Posted on 02 March 2014 by Nico Bell 2• Comments
There's a video doing the rounds of immigration minister Scott Morrison referring to our ludicrous border protection policy, Operation Sovereign Borders, as "operation sovereign murders" before hastily correcting himself. It's telling - why would he have described it thus if he had not already done so, likely jokingly, in private conversation?

 

 Anyway, the Australian Greens posted the video on their Facebook page; I added my two cents worth and went on my way. Until I found myself flooded with notifications. My unspectacular comment couldn't be getting that many likes from Greens supporters, I thought, and it wasn't. The notifications were replies from Greens opponents. Trolls. People who signed up to the Facebook page of a party they professed to hate and posted about how awful the Greens were, a bunch of inner city lefties who needed to get out into the real world, why didn't we want the boats stopped, we were responsible for 1200 deaths at sea, why didn't we invite asylum seekers to live at our houses...you get the drift. We've already come across opinions like these, it's no surprise that they're out there, but what I noticed in this thread was it was the same handful of people who were posting these things over and over again. One guy left scores of comments over an eight hour period; there were others not far behind. Why would they do that? What did they hope to achieve? Who are these people?

I had a look at their Facebook profiles to find out, and the pattern was obvious. They were all white (of course). All but one of them were male.

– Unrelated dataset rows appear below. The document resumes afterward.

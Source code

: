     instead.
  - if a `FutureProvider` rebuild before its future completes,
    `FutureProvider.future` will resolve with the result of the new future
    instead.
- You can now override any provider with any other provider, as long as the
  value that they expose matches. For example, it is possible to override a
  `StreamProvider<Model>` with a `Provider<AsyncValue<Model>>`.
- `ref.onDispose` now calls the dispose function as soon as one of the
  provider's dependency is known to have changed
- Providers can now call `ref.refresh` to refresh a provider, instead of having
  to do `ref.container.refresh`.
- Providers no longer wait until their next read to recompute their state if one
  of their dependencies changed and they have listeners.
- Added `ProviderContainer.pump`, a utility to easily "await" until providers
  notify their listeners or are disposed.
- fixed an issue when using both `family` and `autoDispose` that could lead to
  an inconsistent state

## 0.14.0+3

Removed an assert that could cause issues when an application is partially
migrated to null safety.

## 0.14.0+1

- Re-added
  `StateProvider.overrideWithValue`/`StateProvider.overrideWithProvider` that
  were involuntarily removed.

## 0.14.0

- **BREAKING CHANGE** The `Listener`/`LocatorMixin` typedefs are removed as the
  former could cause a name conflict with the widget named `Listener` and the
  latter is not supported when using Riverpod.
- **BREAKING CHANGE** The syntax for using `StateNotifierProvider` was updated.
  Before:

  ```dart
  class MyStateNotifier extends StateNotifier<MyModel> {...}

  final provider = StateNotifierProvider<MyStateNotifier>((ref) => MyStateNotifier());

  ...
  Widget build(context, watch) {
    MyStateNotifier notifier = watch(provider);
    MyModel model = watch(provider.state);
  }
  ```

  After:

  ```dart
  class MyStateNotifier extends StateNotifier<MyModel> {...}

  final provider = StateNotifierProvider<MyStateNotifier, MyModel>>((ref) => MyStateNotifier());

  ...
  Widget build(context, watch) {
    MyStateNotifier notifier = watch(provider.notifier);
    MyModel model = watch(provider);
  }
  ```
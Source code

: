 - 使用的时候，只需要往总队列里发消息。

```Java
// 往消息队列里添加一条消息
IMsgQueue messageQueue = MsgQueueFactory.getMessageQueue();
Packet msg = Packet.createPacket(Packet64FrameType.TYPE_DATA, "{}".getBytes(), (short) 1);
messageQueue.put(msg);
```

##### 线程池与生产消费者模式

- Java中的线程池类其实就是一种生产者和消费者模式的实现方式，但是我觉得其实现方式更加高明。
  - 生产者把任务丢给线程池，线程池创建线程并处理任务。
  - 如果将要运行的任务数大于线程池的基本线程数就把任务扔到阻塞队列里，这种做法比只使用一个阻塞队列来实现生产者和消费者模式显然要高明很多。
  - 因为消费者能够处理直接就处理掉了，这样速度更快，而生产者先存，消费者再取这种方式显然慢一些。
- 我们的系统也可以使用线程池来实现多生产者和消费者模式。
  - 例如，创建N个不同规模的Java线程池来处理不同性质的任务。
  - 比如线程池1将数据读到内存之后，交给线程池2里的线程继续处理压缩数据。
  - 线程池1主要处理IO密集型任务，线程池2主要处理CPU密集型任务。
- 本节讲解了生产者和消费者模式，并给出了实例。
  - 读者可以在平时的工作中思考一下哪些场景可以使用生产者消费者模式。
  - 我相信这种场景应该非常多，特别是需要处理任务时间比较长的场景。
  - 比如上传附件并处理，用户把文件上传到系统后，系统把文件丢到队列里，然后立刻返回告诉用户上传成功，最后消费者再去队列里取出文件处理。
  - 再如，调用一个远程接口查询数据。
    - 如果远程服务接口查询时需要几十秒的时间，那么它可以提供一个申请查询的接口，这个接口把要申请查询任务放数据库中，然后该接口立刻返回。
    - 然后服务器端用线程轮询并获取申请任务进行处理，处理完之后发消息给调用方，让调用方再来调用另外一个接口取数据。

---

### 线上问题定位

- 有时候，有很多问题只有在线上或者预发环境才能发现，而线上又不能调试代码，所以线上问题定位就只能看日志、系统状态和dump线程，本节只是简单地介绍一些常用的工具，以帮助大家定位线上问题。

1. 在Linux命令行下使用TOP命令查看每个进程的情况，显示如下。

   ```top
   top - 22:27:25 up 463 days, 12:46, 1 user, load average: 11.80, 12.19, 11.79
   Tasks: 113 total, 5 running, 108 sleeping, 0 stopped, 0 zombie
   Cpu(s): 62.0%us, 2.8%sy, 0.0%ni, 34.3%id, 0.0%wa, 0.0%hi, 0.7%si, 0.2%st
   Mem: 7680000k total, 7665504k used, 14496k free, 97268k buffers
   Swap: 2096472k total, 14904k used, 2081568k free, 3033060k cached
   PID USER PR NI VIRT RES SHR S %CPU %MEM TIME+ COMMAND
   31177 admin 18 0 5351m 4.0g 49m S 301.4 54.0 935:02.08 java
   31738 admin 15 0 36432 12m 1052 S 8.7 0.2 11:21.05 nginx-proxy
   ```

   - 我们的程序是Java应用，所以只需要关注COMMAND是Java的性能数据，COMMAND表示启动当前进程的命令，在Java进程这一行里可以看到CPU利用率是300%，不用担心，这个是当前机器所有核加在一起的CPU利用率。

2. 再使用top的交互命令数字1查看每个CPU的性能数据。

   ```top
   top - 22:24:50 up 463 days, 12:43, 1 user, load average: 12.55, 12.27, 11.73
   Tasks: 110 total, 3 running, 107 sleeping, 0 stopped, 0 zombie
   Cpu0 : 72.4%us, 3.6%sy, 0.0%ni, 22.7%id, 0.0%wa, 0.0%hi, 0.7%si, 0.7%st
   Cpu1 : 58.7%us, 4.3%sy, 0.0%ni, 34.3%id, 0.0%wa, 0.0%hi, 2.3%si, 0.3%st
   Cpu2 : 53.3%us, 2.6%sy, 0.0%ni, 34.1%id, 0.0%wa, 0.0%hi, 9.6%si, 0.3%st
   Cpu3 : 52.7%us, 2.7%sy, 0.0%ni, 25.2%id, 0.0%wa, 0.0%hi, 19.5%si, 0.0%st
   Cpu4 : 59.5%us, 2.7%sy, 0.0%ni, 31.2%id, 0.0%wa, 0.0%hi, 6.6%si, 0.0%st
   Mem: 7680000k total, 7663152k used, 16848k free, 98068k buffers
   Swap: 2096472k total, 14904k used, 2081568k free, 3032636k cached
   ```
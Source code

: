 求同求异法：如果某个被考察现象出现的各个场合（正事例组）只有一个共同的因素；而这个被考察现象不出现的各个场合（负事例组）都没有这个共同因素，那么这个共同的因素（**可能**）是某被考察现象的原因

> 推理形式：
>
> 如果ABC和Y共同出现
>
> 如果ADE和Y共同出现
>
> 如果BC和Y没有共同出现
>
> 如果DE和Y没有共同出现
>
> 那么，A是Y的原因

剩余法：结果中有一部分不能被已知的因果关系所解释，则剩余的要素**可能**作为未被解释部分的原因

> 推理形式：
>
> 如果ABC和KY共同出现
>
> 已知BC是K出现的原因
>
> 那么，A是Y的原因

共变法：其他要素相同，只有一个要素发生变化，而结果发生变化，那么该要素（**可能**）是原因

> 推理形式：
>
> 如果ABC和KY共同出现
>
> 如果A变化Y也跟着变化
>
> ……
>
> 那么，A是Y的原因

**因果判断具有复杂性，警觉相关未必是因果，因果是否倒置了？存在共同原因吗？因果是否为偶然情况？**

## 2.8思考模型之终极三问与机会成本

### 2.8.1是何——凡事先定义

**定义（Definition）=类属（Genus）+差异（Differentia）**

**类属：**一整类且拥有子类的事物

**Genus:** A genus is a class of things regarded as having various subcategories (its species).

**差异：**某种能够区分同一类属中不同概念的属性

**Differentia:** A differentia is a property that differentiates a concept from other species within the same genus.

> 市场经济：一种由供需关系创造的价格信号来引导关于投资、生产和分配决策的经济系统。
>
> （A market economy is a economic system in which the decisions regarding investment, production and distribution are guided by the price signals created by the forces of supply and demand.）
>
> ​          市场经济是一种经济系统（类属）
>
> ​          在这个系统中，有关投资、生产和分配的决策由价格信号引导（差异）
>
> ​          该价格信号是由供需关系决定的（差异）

None mentioned any education beyond high school, which made sense considering the semi-literate nature of their comments. Most claimed to be self-employed (unemployed possibly? One described himself as "Self Employed at CEO of my life"). For an urbanised nation like Australia, an incredibly high proportion lived in regional areas. And to judge from their photos, which featured a bunch of kids but very few apparent partners, a lot of them seemed to be single dads.

In other words, these people are about as disenfranchised and powerless as a white skin allows you to get in Australia. They're angry, and justifiably so. The pity is they're angry at all the wrong people. Malcolm X once said "If you're not careful, the newspapers will have you hating the people who are being oppressed, and loving the people who are doing the oppressing.”. These people are above all the victims of economic rationalism; it has destroyed the foundations of the blue collar Aussie male's world; secure employment, home ownership, family security, a comfortably modest future to look forward to. Yet they have been brainwashed, through a steady stream of News Ltd tabloids and talk back radio, into blaming asylum seekers, feminists, greenies, do-gooders, and people who don't smack their kids for their plight. And they turn up on election day and vote into power the party which is the biggest proponent of the policies which have left them so disempowered, so unlikely to find secure employment, their future so bleak. (Not that I'm excusing Labor in all this; it was Paul Keating who was the initial champion of the Friedman economics in Australia, selling public assets, removing tariffs and destroying industry).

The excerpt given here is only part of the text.